Starting from the first line below, repeat the data exactly through to the last.
--------------------------------
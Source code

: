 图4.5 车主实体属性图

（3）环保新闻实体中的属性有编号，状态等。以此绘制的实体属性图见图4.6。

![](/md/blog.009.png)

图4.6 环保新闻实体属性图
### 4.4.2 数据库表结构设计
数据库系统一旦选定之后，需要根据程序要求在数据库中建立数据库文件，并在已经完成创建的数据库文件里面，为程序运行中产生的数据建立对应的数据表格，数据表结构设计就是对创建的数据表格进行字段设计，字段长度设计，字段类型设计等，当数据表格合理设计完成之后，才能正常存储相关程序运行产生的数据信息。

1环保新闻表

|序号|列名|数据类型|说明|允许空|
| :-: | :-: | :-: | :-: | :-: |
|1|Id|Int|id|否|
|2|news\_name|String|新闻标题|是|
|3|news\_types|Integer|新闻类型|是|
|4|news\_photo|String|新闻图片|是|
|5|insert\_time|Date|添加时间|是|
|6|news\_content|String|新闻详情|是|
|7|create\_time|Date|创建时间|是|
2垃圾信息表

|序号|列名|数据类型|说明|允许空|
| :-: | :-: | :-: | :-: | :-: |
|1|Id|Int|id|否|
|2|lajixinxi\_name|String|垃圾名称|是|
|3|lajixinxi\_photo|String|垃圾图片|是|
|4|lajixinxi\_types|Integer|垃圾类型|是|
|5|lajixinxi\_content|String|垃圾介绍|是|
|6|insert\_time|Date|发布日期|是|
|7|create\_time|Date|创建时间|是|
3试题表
--------------------------------
_Solution to this exercise:_
Source code

: 图4.5 车主实体属性图

（3）环保新闻实体中的属性有编号，状态等。以此绘制的实体属性图见图4.6。

![](/md/blog.009.png)

图4.6 环保新闻实体属性图
### 4.4.2 数据库表结构设计
数据库系统一旦选定之后，需要根据程序要求在数据库中建立数据库文件，并在已经完成创建的数据库文件里面，为程序运行中产生的数据建立对应的数据表格，数据表结构设计就是对创建的数据表格进行字段设计，字段长度设计，字段类型设计等，当数据表格合理设计完成之后，才能正常存储相关程序运行产生的数据信息。

1环保新闻表

|序号|列名|数据类型|说明|允许空|
| :-: | :-: | :-: | :-: | :-: |
|1|Id|Int|id|否|
|2|news\_name|String|新闻标题|是|
|3|news\_types|Integer|新闻类型|是|
|4|news\_photo|String|新闻图片|是|
|5|insert\_time|Date|添加时间|是|
|6|news\_content|String|新闻详情|是|
|7|create\_time|Date|创建时间|是|
2垃圾信息表

|序号|列名|数据类型|说明|允许空|
| :-: | :-: | :-: | :-: | :-: |
|1|Id|Int|id|否|
|2|lajixinxi\_name|String|垃圾名称|是|
|3|lajixinxi\_photo|String|垃圾图片|是|
|4|lajixinxi\_types|Integer|垃圾类型|是|
|5|lajixinxi\_content|String|垃圾介绍|是|
|6|insert\_time|Date|发布日期|是|
|7|create\_time|Date|创建时间|是|
3试题表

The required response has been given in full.